At this point, my Mom and I (Criminal Minds has a very late timeslot in Germany, so I record it and we watch it together) looked at each other and both said as one, “I hope this guy gets fired pronto. Because someone like him has no place on this team or on this show.”

Really, if I wanted to see investigators bullying supposed sex offenders and other suspects, I would watch CSI or Law and Order where that sort of thing is common. I precisely watch Criminal Minds because I know they are better than that. Never mind that in the original Criminal Minds, the brunette woman who was on the team before Prentiss, was fired because she committed an act of vigilantism and shot a rapist in cold blood*. So why was agent pedophile-killer on the team at all?

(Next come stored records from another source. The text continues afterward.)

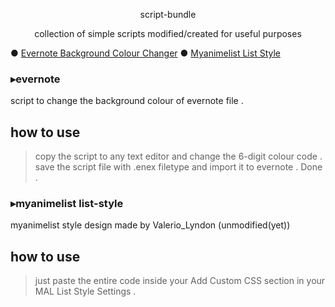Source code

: <p align="center"> script-bundle </align>
<p align="center"> collection of simple scripts modified/created for useful purposes </align>

● [Evernote Background Colour Changer](https://github.com/sky2lz/script-bundle#evernote)
● [Myanimelist List Style](https://github.com/sky2lz/script-bundle#myanimelist-list-style)

### ▸evernote
script to change the background colour of evernote file . 

## how to use 
>copy the script to any text editor and change the 6-digit colour code . save the script file with .enex filetype and import it to evernote . Done .

### ▸myanimelist list-style
myanimelist style design made by Valerio_Lyndon (unmodified(yet))

## how to use 
>just paste the entire code inside your Add Custom CSS section in your MAL List Style Settings .
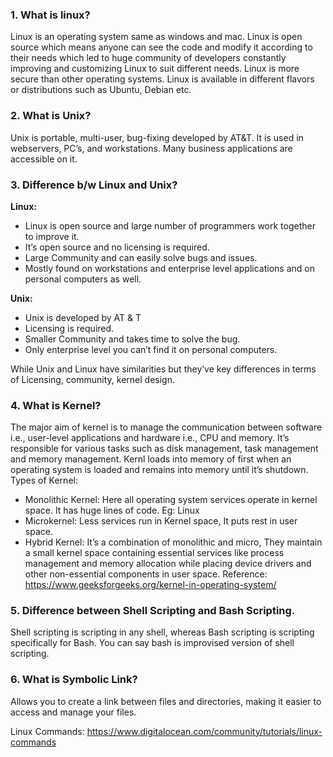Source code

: ### 1. What is linux?

Linux is an operating system same as windows and mac. Linux is open source which means anyone can see the code and modify it according to their needs which led to huge community of developers constantly improving and customizing Linux to suit different needs. Linux is more secure than other operating systems. Linux is available in different flavors or distributions such as Ubuntu, Debian etc.

### 2. What is Unix?

Unix is portable, multi-user, bug-fixing developed by AT&T. It is used in webservers, PC’s, and workstations. Many business applications are accessible on it.

### 3. Difference b/w Linux and Unix?

**Linux:**

- Linux is open source and large number of programmers work together to improve it.
- It’s open source and no licensing is required.
- Large Community and can easily solve bugs and issues.
- Mostly found on workstations and enterprise level applications and on personal computers as well.

**Unix:**

- Unix is developed by AT & T
- Licensing is required.
- Smaller Community and takes time to solve the bug.
- Only enterprise level you can’t find it on personal computers.

While Unix and Linux have similarities but they’ve key differences in terms of Licensing, community, kernel design.

### 4. What is Kernel?

The major aim of kernel is to manage the communication between software i.e., user-level applications and hardware i.e., CPU and memory.
It’s responsible for various tasks such as disk management, task management and memory management.
Kernl loads into memory of first when an operating system is loaded and remains into memory until it’s shutdown.
Types of Kernel:

- Monolithic Kernel: Here all operating system services operate in kernel space. It has huge lines of code. Eg: Linux
- Microkernel: Less services run in Kernel space, It puts rest in user space.
- Hybrid Kernel: It’s a combination of monolithic and micro, They maintain a small kernel space containing essential services like process management and memory allocation while placing device drivers and other non-essential components in user space.
  Reference: https://www.geeksforgeeks.org/kernel-in-operating-system/

### 5. Difference between Shell Scripting and Bash Scripting.

Shell scripting is scripting in any shell, whereas Bash scripting is scripting specifically for Bash. You can say bash is improvised version of shell scripting.

### 6. What is Symbolic Link?

Allows you to create a link between files and directories, making it easier to access and manage your files.

Linux Commands: https://www.digitalocean.com/community/tutorials/linux-commands
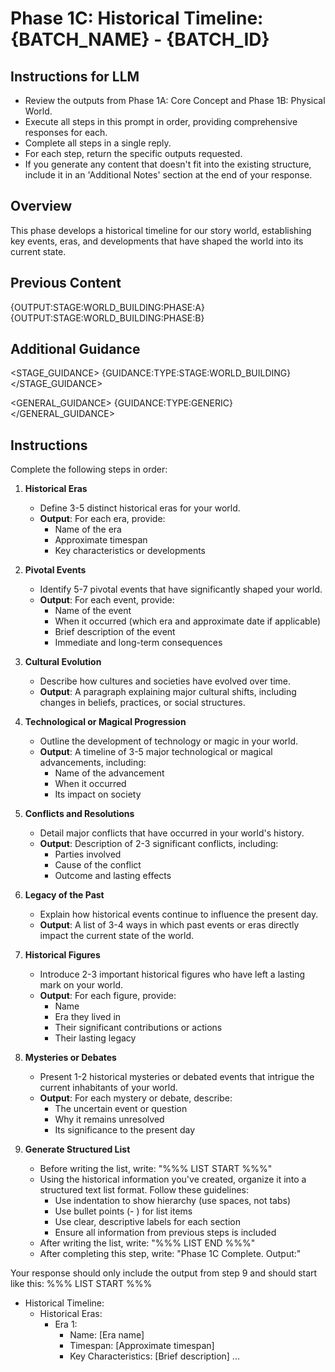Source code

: # Phase 1C: Historical Timeline: {BATCH_NAME} - {BATCH_ID}

## Instructions for LLM

- Review the outputs from Phase 1A: Core Concept and Phase 1B: Physical World.
- Execute all steps in this prompt in order, providing comprehensive responses for each.
- Complete all steps in a single reply.
- For each step, return the specific outputs requested.
- If you generate any content that doesn't fit into the existing structure, include it in an 'Additional Notes' section at the end of your response.

## Overview

This phase develops a historical timeline for our story world, establishing key events, eras, and developments that have shaped the world into its current state.

## Previous Content

<CONTENT>
{OUTPUT:STAGE:WORLD_BUILDING:PHASE:A}
{OUTPUT:STAGE:WORLD_BUILDING:PHASE:B}
</CONTENT>

## Additional Guidance

<STAGE_GUIDANCE>
{GUIDANCE:TYPE:STAGE:WORLD_BUILDING}
</STAGE_GUIDANCE>

<GENERAL_GUIDANCE>
{GUIDANCE:TYPE:GENERIC}
</GENERAL_GUIDANCE>

## Instructions

Complete the following steps in order:

1. **Historical Eras**
   - Define 3-5 distinct historical eras for your world.
   - **Output**: For each era, provide:
     - Name of the era
     - Approximate timespan
     - Key characteristics or developments

2. **Pivotal Events**
   - Identify 5-7 pivotal events that have significantly shaped your world.
   - **Output**: For each event, provide:
     - Name of the event
     - When it occurred (which era and approximate date if applicable)
     - Brief description of the event
     - Immediate and long-term consequences

3. **Cultural Evolution**
   - Describe how cultures and societies have evolved over time.
   - **Output**: A paragraph explaining major cultural shifts, including changes in beliefs, practices, or social structures.

4. **Technological or Magical Progression**
   - Outline the development of technology or magic in your world.
   - **Output**: A timeline of 3-5 major technological or magical advancements, including:
     - Name of the advancement
     - When it occurred
     - Its impact on society

5. **Conflicts and Resolutions**
   - Detail major conflicts that have occurred in your world's history.
   - **Output**: Description of 2-3 significant conflicts, including:
     - Parties involved
     - Cause of the conflict
     - Outcome and lasting effects

6. **Legacy of the Past**
   - Explain how historical events continue to influence the present day.
   - **Output**: A list of 3-4 ways in which past events or eras directly impact the current state of the world.

7. **Historical Figures**
   - Introduce 2-3 important historical figures who have left a lasting mark on your world.
   - **Output**: For each figure, provide:
     - Name
     - Era they lived in
     - Their significant contributions or actions
     - Their lasting legacy

8. **Mysteries or Debates**
   - Present 1-2 historical mysteries or debated events that intrigue the current inhabitants of your world.
   - **Output**: For each mystery or debate, describe:
     - The uncertain event or question
     - Why it remains unresolved
     - Its significance to the present day

9. **Generate Structured List**
   - Before writing the list, write: "%%% LIST START %%%"
   - Using the historical information you've created, organize it into a structured text list format. Follow these guidelines:
     - Use indentation to show hierarchy (use spaces, not tabs)
     - Use bullet points (- ) for list items
     - Use clear, descriptive labels for each section
     - Ensure all information from previous steps is included
   - After writing the list, write: "%%% LIST END %%%"
   - After completing this step, write: "Phase 1C Complete. Output:"

Your response should only include the output from step 9 and should start like this:
%%% LIST START %%%

- Historical Timeline:
  - Historical Eras:
    - Era 1:
      - Name: [Era name]
      - Timespan: [Approximate timespan]
      - Key Characteristics: [Brief description]
    ...
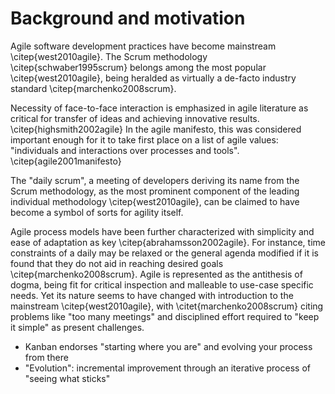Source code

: 
# Background and motivation

Agile software development practices have become mainstream \citep{west2010agile}. The Scrum methodology \citep{schwaber1995scrum} belongs among the most popular \citep{west2010agile}, being heralded as virtually a de-facto industry standard \citep{marchenko2008scrum}.

Necessity of face-to-face interaction is emphasized in agile literature as critical for transfer of ideas and achieving innovative results. \citep{highsmith2002agile} In the agile manifesto, this was considered important enough for it to take first place on a list of agile values: "individuals and interactions over processes and tools". \citep{agile2001manifesto}

The "daily scrum", a meeting of developers deriving its name from the Scrum methodology, as the most prominent component of the leading individual methodology \citep{west2010agile}, can be claimed to have become a symbol of sorts for agility itself.

Agile process models have been further characterized with simplicity and ease of adaptation as key \citep{abrahamsson2002agile}. For instance, time constraints of a daily may be relaxed or the general agenda modified if it is found that they do not aid in reaching desired goals \citep{marchenko2008scrum}. Agile is represented as the antithesis of dogma, being fit for critical inspection and malleable to use-case specific needs. Yet its nature seems to have changed with introduction to the mainstream \citep{west2010agile}, with \citet{marchenko2008scrum} citing problems like "too many meetings" and disciplined effort required to "keep it simple" as present challenges.

- Kanban endorses "starting where you are" and evolving your process from there
- "Evolution": incremental improvement through an iterative process of "seeing what sticks"
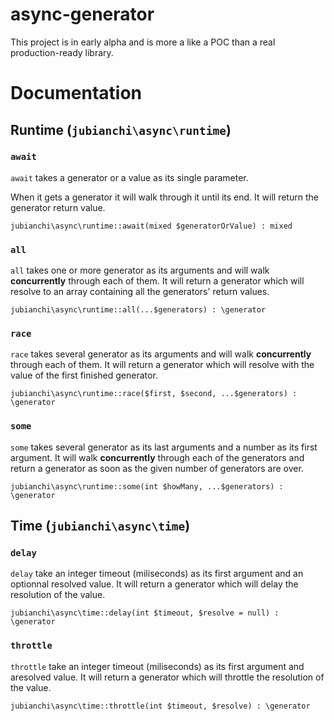 # async-generator

This project is in early alpha and is more a like a POC than a real production-ready library.

# Documentation

## Runtime (`jubianchi\async\runtime`)

### `await`

`await` takes a generator or a value as its single parameter.
 
When it gets a generator it will walk through it until its end. It will return the generator 
return value.

`jubianchi\async\runtime::await(mixed $generatorOrValue) : mixed`

### `all`

`all` takes one or more generator as its arguments and will walk **concurrently** through each of them. It will return 
a generator which will resolve to an array containing all the generators' return values.

`jubianchi\async\runtime::all(...$generators) : \generator`

### `race`

`race` takes several generator as its arguments and will walk **concurrently** through each of them. It will return 
a generator which will resolve with the value of the first finished generator.

`jubianchi\async\runtime::race($first, $second, ...$generators) : \generator`

### `some`

`some` takes several generator as its last arguments and a number as its first argument. It will walk **concurrently** 
through each of the generators and return a generator as soon as the given number of generators are over.

`jubianchi\async\runtime::some(int $howMany, ...$generators) : \generator`

## Time (`jubianchi\async\time`)

### `delay`

`delay` take an integer timeout (miliseconds) as its first argument and an optionnal resolved value. It will return a 
generator which will delay the resolution of the value.

`jubianchi\async\time::delay(int $timeout, $resolve = null) : \generator`

### `throttle`

`throttle` take an integer timeout (miliseconds) as its first argument and aresolved value. It will return a 
generator which will throttle the resolution of the value.

`jubianchi\async\time::throttle(int $timeout, $resolve) : \generator`
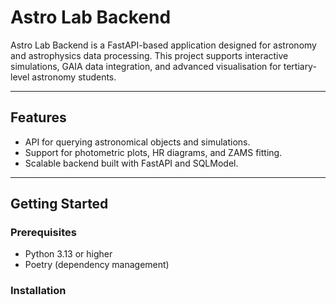 # Astro Lab Backend

Astro Lab Backend is a FastAPI-based application designed for astronomy and astrophysics data processing. This project supports interactive simulations, GAIA data integration, and advanced visualisation for tertiary-level astronomy students.

---

## Features
- API for querying astronomical objects and simulations.
- Support for photometric plots, HR diagrams, and ZAMS fitting.
- Scalable backend built with FastAPI and SQLModel.

---

## Getting Started

### Prerequisites
- Python 3.13 or higher
- Poetry (dependency management)

### Installation

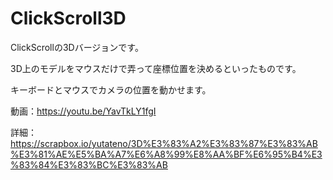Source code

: # ClickScroll3D

ClickScrollの3Dバージョンです。

3D上のモデルをマウスだけで弄って座標位置を決めるといったものです。

キーボードとマウスでカメラの位置を動かせます。


動画：https://youtu.be/YavTkLY1fgI

詳細：https://scrapbox.io/yutateno/3D%E3%83%A2%E3%83%87%E3%83%AB%E3%81%AE%E5%BA%A7%E6%A8%99%E8%AA%BF%E6%95%B4%E3%83%84%E3%83%BC%E3%83%AB
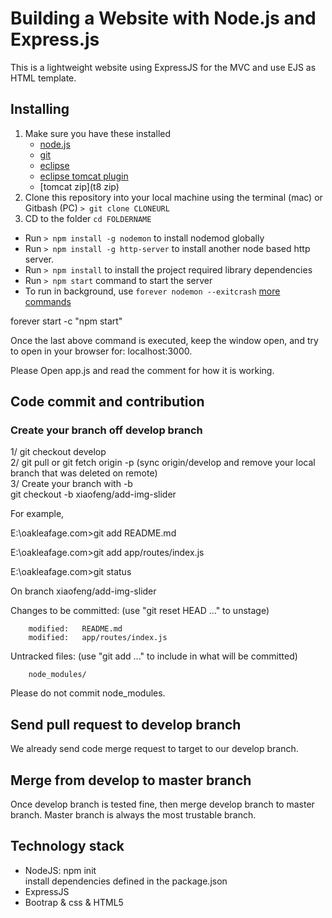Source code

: # Building a Website with Node.js and Express.js
This is a lightweight website using ExpressJS for the MVC and use EJS as HTML template.

## Installing
1. Make sure you have these installed
	- [node.js](http://nodejs.org/)
	- [git](http://git-scm.com/)
	- [eclipse](eclipse.org)
	- [eclipse tomcat plugin](oxygen)
	- [tomcat zip](t8 zip)
2. Clone this repository into your local machine using the terminal (mac) or Gitbash (PC) `> git clone CLONEURL`
3. CD to the folder `cd FOLDERNAME`
* Run `> npm install -g nodemon` to install nodemod globally
* Run `> npm install -g http-server` to install another node based http server.
* Run `> npm install` to install the project required library dependencies
* Run `> npm start` command to start the server
* To run in background, use  `forever nodemon --exitcrash`  [more commands](https://stackoverflow.com/questions/12701259/how-to-make-a-node-js-application-run-permanently) 

forever start -c "npm start"

Once the last above command is executed, keep the window open,
and try to open in your browser for: localhost:3000. 

Please Open app.js and read the comment for how it is working.

## Code commit and contribution

### Create your branch off develop branch

1/ git checkout develop <br>
2/ git pull or git fetch origin -p (sync origin/develop and remove your local branch that was deleted on remote) <br>
3/ Create your branch with -b <br>
git checkout -b xiaofeng/add-img-slider <br>

For example, 

E:\oakleafage.com>git add README.md

E:\oakleafage.com>git add app/routes/index.js

E:\oakleafage.com>git status

On branch xiaofeng/add-img-slider <br>

Changes to be committed:
  (use "git reset HEAD <file>..." to unstage)

        modified:   README.md
        modified:   app/routes/index.js

Untracked files:
  (use "git add <file>..." to include in what will be committed)

        node_modules/

Please do not commit node_modules.

## Send pull request to develop branch
We already send code merge request to target to our develop branch.

## Merge from develop to master branch
Once develop branch is tested fine, then merge develop branch to master branch. Master branch is always the most trustable branch.

## Technology stack
* NodeJS: npm init <br>
        install dependencies defined in the package.json
* ExpressJS
* Bootrap & css & HTML5
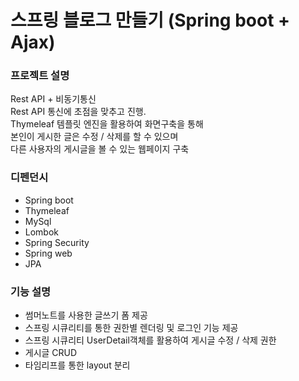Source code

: # 스프링 블로그 만들기 (Spring boot + Ajax)  

### 프로젝트 설명
Rest API + 비동기통신  
Rest API 통신에 초점을 맞추고 진행.  
Thymeleaf 템플릿 엔진을 활용하여 화면구축을 통해  
본인이 게시한 글은 수정 / 삭제를 할 수 있으며  
다른 사용자의 게시글을 볼 수 있는 웹페이지 구축

### 디펜던시
* Spring boot  
* Thymeleaf  
* MySql  
* Lombok  
* Spring Security  
* Spring web  
* JPA    

### 기능 설명
* 썸머노트를 사용한 글쓰기 폼 제공
* 스프링 시큐리티를 통한 권한별 렌더링 및 로그인 기능 제공
* 스프링 시큐리티 UserDetail객체를 활용하여 게시글 수정 / 삭제 권한
* 게시글 CRUD  
* 타임리프를 통한 layout 분리
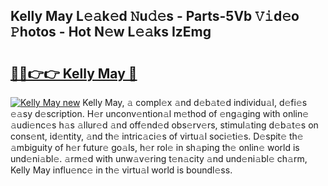 ## Kelly May L𝚎𝚊k𝚎d 𝙽u𝚍𝚎s - Parts-5Vb 𝚅𝚒d𝚎o 𝙿hotos - Hot N𝚎w L𝚎𝚊ks IzEmg

# <h2><a href="http://kv96o2q.teov.top/?on=Kelly+May">🔗🔗👉👉 Kelly May 🔗</a></h2>

[![Kelly May new](https://i.imgur.com/QqkWNDz.gif)](http://kv96o2q.teov.top/?on=Kelly+May)
Kelly May, 𝚊 compl𝚎x 𝚊nd d𝚎b𝚊t𝚎d individu𝚊l, d𝚎fi𝚎s 𝚎𝚊sy d𝚎scription. H𝚎r unconv𝚎ntion𝚊l m𝚎thod of 𝚎ng𝚊ging with onlin𝚎 𝚊udi𝚎nc𝚎s h𝚊s 𝚊llur𝚎d 𝚊nd off𝚎nd𝚎d obs𝚎rv𝚎rs, stimul𝚊ting d𝚎b𝚊t𝚎s on cons𝚎nt, id𝚎ntity, 𝚊nd th𝚎 intric𝚊ci𝚎s of virtu𝚊l soci𝚎ti𝚎s. D𝚎spit𝚎 th𝚎 𝚊mbiguity of h𝚎r futur𝚎 go𝚊ls, h𝚎r rol𝚎 in sh𝚊ping th𝚎 onlin𝚎 world is und𝚎ni𝚊bl𝚎. 𝚊rm𝚎d with unw𝚊v𝚎ring t𝚎n𝚊city 𝚊nd und𝚎ni𝚊bl𝚎 ch𝚊rm, Kelly May influ𝚎nc𝚎 in th𝚎 virtu𝚊l world is boundl𝚎ss.
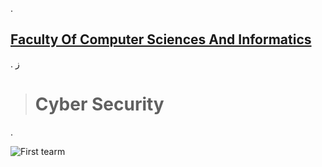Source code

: .

## [Faculty Of Computer Sciences And Informatics]()

.
ز

> #   Cyber Security
>
.

![First  tearm](https://github.com/IsmealAlAswad/Cyber-Security/assets/146756819/42e8765d-4296-46b2-be2a-f7b23aca5741)

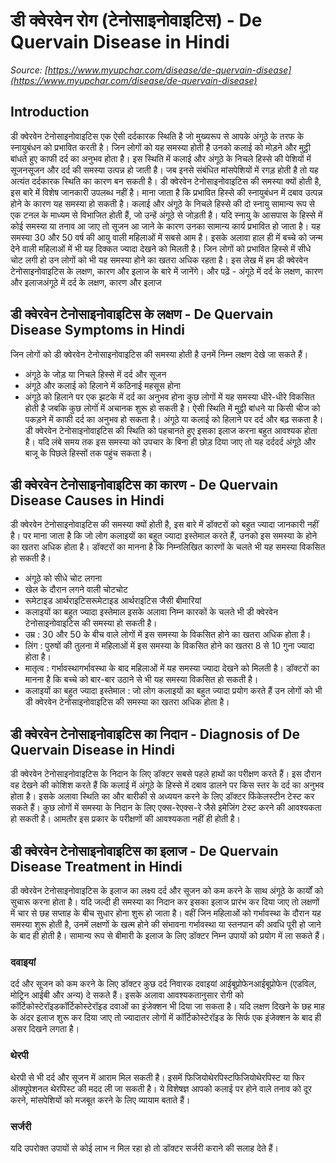 # डी क्वेरवेन रोग (टेनोसाइनोवाइटिस) - De Quervain Disease in Hindi
_Source: [https://www.myupchar.com/disease/de-quervain-disease](https://www.myupchar.com/disease/de-quervain-disease)_

## Introduction
डी क्वेरवेन टेनोसाइनोवाइटिस एक ऐसी दर्दकारक स्थिति है जो मुख्यरूप से आपके अंगूठे के तरफ के स्नायुबंधन को प्रभावित करती है। जिन लोगों को यह समस्या होती है उनको कलाई को मोड़ने और मुट्ठी बांधते हुए काफी दर्द का अनुभव होता है। इस स्थिति में कलाई और अंगूठे के निचले हिस्से की पेशियों में सूजनसूजन और दर्द की समस्या उत्पन्न हो जाती है। जब इनसे संबंधित मांसपेशियों में रगड़ होती है तो यह अत्यंत दर्दकारक स्थिति का कारण बन सकती है।
डी क्वेरवेन टेनोसाइनोवाइटिस की समस्या क्यों होती है, इस बारे में विशेष जानकारी उपलब्ध नहीं है। माना जाता है कि प्रभावित हिस्से की स्नायुबंधन में दबाव उत्पन्न होने के कारण यह समस्या हो सकती है। कलाई और अंगूठे के निचले हिस्से की दो स्नायु सामान्य रूप से एक टनल के माध्यम से विभाजित होती हैं, जो उन्हें अंगूठे से जोड़ती है। यदि स्नायु के आसपास के हिस्से में कोई समस्या या तनाव आ जाए तो सूजन आ जाने के कारण उनका सामान्य कार्य प्रभावित हो जाता है। यह समस्या 30 और 50 वर्ष की आयु वाली महिलाओं में सबसे आम है। इसके अलावा हाल ही में बच्चे को जन्म देने वाली महिलाओं में भी यह दिक्कत ज्यादा देखने को मिलती है। जिन लोगों को प्रभावित हिस्से में सीधे चोट लगी हो उन लोगों को भी यह समस्या होने का खतरा अधिक रहता है।
इस लेख में हम डी क्वेरवेन टेनोसाइनोवाइटिस के लक्षण, कारण और इलाज के बारे में जानेंगे।
और पढ़ें - अंगूठे में दर्द के लक्षण, कारण और इलाजअंगूठे में दर्द के लक्षण, कारण और इलाज

## डी क्वेरवेन टेनोसाइनोवाइटिस के लक्षण - De Quervain Disease Symptoms in Hindi
जिन लोगों को डी क्वेरवेन टेनोसाइनोवाइटिस की समस्या होती है उनमें निम्न लक्षण देखे जा सकते हैं।
- अंगूठे के जोड़ या निचले हिस्से में दर्द और सूजन
- अंगूठे और कलाई को हिलाने में कठिनाई महसूस होना
- अंगूठे को हिलाने पर एक झटके में दर्द का अनुभव होना
कुछ लोगों में यह समस्या धीरे-धीरे विकसित होती है जबकि कुछ लोगोंं में अचानक शुरू हो सकती है। ऐसी स्थिति में मुट्ठी बांधने या किसी चीज को पकड़ने में काफी दर्द का अनुभव हो सकता है। अंगूठे या कलाई को हिलाने पर दर्द और बढ़ सकता है। डी क्वेरवेन टेनोसाइनोवाइटिस की स्थिति को पहचानते हुए इसका इलाज करना बहुत आवश्यक होता है। यदि लंबे समय तक इस समस्या को उपचार के बिना ही छोड़ दिया जाए तो यह दर्ददर्द अंगूठे और बाजू के पिछले हिस्सों तक पहुंच सकता है।

## डी क्वेरवेन टेनोसाइनोवाइटिस का कारण - De Quervain Disease Causes in Hindi
डी क्वेरवेन टेनोसाइनोवाइटिस की समस्या क्यों होती है, इस बारे में डॉक्टरों को बहुत ज्यादा जानकारी नहीं है। पर माना जाता है कि जो लोग कलाइयों का बहुत ज्यादा इस्तेमाल करते हैं, उनको इस समस्या के होने का खतरा अधिक होता है। डॉक्टरों का मानना है कि निम्नलिखित कारणों के चलते भी यह समस्या विकसित हो सकती है।
- अंगूठे को सीधे चोट लगना
- खेल के दौरान लगने वाली चोटचोट
- रूमेटाइड आर्थराइटिसरूमेटाइड आर्थराइटिस जैसी बीमारियां
- कलाइयों का बहुत ज्यादा इस्तेमाल
इसके अलावा निम्न कारकों के चलते भी डी क्वेरवेन टेनोसाइनोवाइटिस की समस्या हो सकती है।
- उम्र : 30 और 50 के बीच वाले लोगों में इस समस्या के वि​कसित होने का खतरा अधिक होता है।
- लिंग : पुरुषों की तुलना में महिलाओं में इस समस्या के विकसित होने का खतरा 8 से 10 गुना ज्यादा होता है।
- मातृत्व : गर्भावस्थागर्भावस्था के बाद महिलाओं में यह समस्या ज्यादा देखने को मिलती है। डॉक्टरों का मानना है कि बच्चे को बार-बार उठाने से भी यह समस्या विकसित हो सकती है।
- कलाइयों का बहुत ज्यादा इस्तेमाल : जो लोग कलाइयों का बहुत ज्यादा प्रयोग करते हैं उन लोगों को भी डी क्वेरवेन टेनोसाइनोवाइटिस की समस्या का खतरा अधिक होता है।

## डी क्वेरवेन टेनोसाइनोवाइटिस का निदान - Diagnosis of De Quervain Disease in Hindi
डी क्वेरवेन टेनोसाइनोवाइटिस के निदान के लिए डॉक्टर सबसे पहले हाथों का परीक्षण करते हैं। इस दौरान वह देखने की कोशिश करते हैं कि कलाई में अंगूठे के हिस्से में दबाव डालने पर किस स्तर के दर्द का अनुभव होता है। इसके अलावा स्थिति का और बारीकी से अध्ययन करने के लिए डॉक्टर फिंकेलस्टीन टेस्ट कर सकते हैं।
कुछ लोगों में समस्या के निदान के लिए एक्स-रेएक्स-रे जैसे इमेजिंग टेस्ट करने की आवश्यकता हो सकती है। आमतौर इस प्रकार के परीक्षणों की आवश्यकता नहीं ही होती है।

## डी क्वेरवेन टेनोसाइनोवाइटिस का इलाज - De Quervain Disease Treatment in Hindi
डी क्वेरवेन टेनोसाइनोवाइटिस के इलाज का लक्ष्य दर्द और सूजन को कम करने के साथ अंगूठे के कार्यों को सुचारू करना होता है। यदि जल्दी ही समस्या का निदान कर इसका इलाज प्रारंभ कर दिया जाए तो लक्षणों में चार से छह सप्ताह के बीच सुधार होना शुरू हो जाता है। वहीं जिन महिलाओं को गर्भावस्था के दौरान यह समस्या शुरू होती है, उनमें लक्षणों के खत्म होने की संभावना गर्भावस्था या स्तनपान की अवधि पूरी हो जाने के बाद ही होती है।
सामान्य रूप से बीमारी के ​इलाज के लिए डॉक्टर निम्न उपायों को प्रयोग में ला सकते हैं।
### दवाइयां
दर्द और सूजन को कम करने के लिए डॉक्टर कुछ दर्द निवारक दवाइयां आईबूप्रोफेनआईबूप्रोफेन (एडविल, मोट्रिन आईबी और अन्य) दे सकते हैं। इसके अलावा आवश्यकतानुसार रोगी को कॉर्टिकोस्टेरॉइडकॉर्टिकोस्टेरॉइड दवाओं का इंजेक्शन भी दिया जा सकता है। यदि लक्षण दिखने के छह माह के अंदर इलाज शुरू कर दिया जाए तो ज्यादातर लोगों में कॉर्टिकोस्टेरॉइड के सिर्फ एक इंजेक्शन के बाद ही असर दिखने लगता है।
### थेरपी
थेरपी से भी दर्द और सूजन में आराम मिल सकती है। इसमें फिजियोथेरपिस्टफिजियोथेरपिस्ट या फिर ऑक्यूपेशनल थेरपिस्ट की मदद ली जा सकती है। ये विशेषज्ञ आपको कलाई पर होने वाले तनाव को दूर करने, मांसपेशियों को मजबूत करने के लिए व्यायाम बताते हैं।
### सर्जरी
यदि उपरोक्त उपायों से कोई लाभ न मिल रहा हो तो डॉक्टर सर्जरी कराने की सलाह देते हैं।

Agent pedophile-killer (well, I suspect I could also call him balding guy with weird eyes) sort of redeemed himself at the end, when he tried to talk the kidnapper out of shooting himself. And I will watch again and may even come to like agent bald and weird-eyed one day, if he never pulls that sort of shit again.

But the question is still why the writers would resort to such a shitty plot device at all, when Criminal Minds is normally so much better than that?

*This is another reason why I like Criminal Minds. Because unlike NCIS, the good guys aren’t allowed to get away with murder, just because they are the good guys, whereas Gibbs and Director Jenny have both killed in cold blood and gotten away with it. Ziva, too, but she is a special case and actually least conflicted about some of the things she has done.